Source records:
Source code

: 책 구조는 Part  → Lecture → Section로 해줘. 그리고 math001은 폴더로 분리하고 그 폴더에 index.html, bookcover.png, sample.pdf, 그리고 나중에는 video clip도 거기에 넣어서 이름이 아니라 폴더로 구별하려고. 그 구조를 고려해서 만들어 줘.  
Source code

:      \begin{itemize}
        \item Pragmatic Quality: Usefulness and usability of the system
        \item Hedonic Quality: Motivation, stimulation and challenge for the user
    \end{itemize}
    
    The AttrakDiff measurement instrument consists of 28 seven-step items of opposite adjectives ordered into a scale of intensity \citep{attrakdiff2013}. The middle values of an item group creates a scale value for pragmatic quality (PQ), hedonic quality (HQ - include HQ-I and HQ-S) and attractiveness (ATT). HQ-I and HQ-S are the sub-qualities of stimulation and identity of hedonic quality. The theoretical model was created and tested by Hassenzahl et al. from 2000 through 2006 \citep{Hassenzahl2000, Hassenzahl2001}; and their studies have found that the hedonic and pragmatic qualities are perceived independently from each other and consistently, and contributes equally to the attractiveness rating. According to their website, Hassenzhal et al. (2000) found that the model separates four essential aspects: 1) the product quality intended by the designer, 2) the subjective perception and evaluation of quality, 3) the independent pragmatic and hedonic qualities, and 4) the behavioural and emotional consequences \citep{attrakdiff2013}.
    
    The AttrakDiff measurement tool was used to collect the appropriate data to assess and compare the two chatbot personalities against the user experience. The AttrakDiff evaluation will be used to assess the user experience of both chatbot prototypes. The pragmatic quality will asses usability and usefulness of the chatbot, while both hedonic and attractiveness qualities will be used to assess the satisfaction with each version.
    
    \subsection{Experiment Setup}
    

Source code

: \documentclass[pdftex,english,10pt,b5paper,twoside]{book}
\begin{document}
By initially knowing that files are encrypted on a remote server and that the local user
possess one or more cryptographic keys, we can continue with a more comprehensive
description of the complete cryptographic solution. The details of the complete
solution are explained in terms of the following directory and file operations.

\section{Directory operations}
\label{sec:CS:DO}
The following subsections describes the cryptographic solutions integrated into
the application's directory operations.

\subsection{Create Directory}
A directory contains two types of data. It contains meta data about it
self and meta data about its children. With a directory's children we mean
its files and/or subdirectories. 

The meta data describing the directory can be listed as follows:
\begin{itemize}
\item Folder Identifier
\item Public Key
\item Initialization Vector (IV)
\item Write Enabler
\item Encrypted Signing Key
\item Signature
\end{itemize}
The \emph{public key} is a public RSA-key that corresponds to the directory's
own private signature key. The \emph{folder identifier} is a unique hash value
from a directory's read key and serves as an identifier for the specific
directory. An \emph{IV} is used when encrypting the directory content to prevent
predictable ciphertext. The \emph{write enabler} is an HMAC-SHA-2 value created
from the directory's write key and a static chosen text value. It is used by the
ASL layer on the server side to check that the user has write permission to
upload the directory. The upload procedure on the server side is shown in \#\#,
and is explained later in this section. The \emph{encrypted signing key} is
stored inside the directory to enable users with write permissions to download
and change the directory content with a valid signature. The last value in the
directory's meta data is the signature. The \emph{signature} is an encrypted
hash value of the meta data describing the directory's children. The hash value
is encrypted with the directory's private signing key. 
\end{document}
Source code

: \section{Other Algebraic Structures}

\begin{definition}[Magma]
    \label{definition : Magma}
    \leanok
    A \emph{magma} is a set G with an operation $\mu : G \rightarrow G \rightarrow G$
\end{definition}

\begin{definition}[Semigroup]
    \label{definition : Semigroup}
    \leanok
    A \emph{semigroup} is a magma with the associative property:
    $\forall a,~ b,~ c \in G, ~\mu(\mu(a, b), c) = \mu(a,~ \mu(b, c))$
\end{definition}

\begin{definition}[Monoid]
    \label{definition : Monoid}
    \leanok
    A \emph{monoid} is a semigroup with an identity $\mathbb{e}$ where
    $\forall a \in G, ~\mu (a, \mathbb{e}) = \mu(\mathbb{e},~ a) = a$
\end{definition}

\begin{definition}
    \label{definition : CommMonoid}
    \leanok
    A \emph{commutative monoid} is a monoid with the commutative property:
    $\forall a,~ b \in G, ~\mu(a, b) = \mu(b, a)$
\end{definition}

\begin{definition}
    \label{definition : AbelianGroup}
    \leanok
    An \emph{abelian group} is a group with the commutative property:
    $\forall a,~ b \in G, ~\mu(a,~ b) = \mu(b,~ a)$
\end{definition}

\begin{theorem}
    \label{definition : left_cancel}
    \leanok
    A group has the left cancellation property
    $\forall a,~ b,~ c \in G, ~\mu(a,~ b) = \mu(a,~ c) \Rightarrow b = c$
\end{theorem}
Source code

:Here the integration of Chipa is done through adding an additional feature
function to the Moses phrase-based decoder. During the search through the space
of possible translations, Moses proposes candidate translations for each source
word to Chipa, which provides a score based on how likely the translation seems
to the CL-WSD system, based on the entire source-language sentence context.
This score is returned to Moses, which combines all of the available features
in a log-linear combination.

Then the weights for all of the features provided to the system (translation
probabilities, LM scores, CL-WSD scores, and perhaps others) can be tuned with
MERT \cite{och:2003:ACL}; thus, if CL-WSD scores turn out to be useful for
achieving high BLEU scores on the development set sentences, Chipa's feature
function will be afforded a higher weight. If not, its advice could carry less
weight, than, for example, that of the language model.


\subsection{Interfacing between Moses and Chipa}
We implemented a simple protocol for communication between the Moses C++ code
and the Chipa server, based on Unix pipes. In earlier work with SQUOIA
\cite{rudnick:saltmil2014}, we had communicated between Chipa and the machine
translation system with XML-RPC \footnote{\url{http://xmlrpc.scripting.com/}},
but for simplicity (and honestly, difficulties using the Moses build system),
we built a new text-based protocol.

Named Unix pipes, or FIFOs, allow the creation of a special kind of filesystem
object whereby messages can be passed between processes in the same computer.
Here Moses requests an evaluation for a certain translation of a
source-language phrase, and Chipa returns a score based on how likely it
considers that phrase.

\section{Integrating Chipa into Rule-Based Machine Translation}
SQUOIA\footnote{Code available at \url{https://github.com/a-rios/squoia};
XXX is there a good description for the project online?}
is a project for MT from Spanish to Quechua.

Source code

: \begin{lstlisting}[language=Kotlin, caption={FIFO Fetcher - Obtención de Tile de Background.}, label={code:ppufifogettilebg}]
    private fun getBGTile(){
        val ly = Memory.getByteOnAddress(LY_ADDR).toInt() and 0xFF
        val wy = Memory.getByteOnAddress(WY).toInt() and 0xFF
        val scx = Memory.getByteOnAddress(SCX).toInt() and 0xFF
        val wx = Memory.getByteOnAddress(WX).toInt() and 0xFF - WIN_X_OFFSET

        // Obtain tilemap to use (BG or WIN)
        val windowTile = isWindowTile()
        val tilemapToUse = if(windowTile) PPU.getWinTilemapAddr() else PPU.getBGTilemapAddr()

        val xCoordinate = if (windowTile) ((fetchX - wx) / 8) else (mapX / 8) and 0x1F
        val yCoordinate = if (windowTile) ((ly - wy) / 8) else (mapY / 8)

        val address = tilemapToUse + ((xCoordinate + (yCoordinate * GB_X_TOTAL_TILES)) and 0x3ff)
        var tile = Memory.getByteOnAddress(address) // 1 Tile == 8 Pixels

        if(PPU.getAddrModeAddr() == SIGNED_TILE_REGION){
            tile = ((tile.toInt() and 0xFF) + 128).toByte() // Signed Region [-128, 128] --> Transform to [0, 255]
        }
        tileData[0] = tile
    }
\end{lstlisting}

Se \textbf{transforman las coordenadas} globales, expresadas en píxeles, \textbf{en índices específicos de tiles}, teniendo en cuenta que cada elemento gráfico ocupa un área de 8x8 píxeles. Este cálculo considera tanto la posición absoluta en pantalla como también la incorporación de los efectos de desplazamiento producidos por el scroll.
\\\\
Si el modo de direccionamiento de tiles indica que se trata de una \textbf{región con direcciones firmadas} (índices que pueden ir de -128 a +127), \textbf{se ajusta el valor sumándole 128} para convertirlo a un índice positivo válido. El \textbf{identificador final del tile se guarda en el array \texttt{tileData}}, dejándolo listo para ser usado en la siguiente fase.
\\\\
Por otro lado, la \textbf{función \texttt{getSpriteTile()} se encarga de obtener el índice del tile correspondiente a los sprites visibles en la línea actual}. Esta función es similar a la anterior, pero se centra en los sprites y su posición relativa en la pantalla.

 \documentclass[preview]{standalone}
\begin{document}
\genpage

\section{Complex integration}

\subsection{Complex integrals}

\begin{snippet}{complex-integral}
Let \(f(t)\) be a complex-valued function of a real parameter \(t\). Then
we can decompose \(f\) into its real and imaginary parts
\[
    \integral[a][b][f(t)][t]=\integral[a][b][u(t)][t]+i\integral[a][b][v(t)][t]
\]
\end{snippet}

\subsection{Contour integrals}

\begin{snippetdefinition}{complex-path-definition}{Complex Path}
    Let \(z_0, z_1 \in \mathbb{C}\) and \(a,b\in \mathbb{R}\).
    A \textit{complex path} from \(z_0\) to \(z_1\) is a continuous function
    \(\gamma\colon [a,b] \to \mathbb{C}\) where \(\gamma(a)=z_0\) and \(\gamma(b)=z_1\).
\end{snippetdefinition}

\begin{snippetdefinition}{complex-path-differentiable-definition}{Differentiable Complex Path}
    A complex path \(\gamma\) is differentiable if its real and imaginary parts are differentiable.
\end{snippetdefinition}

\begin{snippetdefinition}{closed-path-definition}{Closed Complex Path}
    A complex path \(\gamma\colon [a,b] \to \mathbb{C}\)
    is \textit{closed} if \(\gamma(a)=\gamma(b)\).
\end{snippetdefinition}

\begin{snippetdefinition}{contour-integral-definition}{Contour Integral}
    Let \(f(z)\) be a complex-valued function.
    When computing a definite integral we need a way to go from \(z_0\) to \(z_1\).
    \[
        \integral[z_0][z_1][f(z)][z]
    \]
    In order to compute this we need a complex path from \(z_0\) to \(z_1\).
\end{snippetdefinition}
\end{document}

* [What to work on]: Take the line above containing "we built a new text-based protocol.", the line containing "val xCoordinate = if", and all lines in between, and copy them exactly without anything else.

* [Expected answer]:
we built a new text-based protocol.

Named Unix pipes, or FIFOs, allow the creation of a special kind of filesystem
object whereby messages can be passed between processes in the same computer.
Here Moses requests an evaluation for a certain translation of a
source-language phrase, and Chipa returns a score based on how likely it
considers that phrase.

\section{Integrating Chipa into Rule-Based Machine Translation}
SQUOIA\footnote{Code available at \url{https://github.com/a-rios/squoia};
XXX is there a good description for the project online?}
is a project for MT from Spanish to Quechua.

Source code

: \begin{lstlisting}[language=Kotlin, caption={FIFO Fetcher - Obtención de Tile de Background.}, label={code:ppufifogettilebg}]
    private fun getBGTile(){
        val ly = Memory.getByteOnAddress(LY_ADDR).toInt() and 0xFF
        val wy = Memory.getByteOnAddress(WY).toInt() and 0xFF
        val scx = Memory.getByteOnAddress(SCX).toInt() and 0xFF
        val wx = Memory.getByteOnAddress(WX).toInt() and 0xFF - WIN_X_OFFSET

        // Obtain tilemap to use (BG or WIN)
        val windowTile = isWindowTile()
        val tilemapToUse = if(windowTile) PPU.getWinTilemapAddr() else PPU.getBGTilemapAddr()

        val xCoordinate = if (windowTile) ((fetchX - wx) / 8) else (mapX / 8) and 0x1F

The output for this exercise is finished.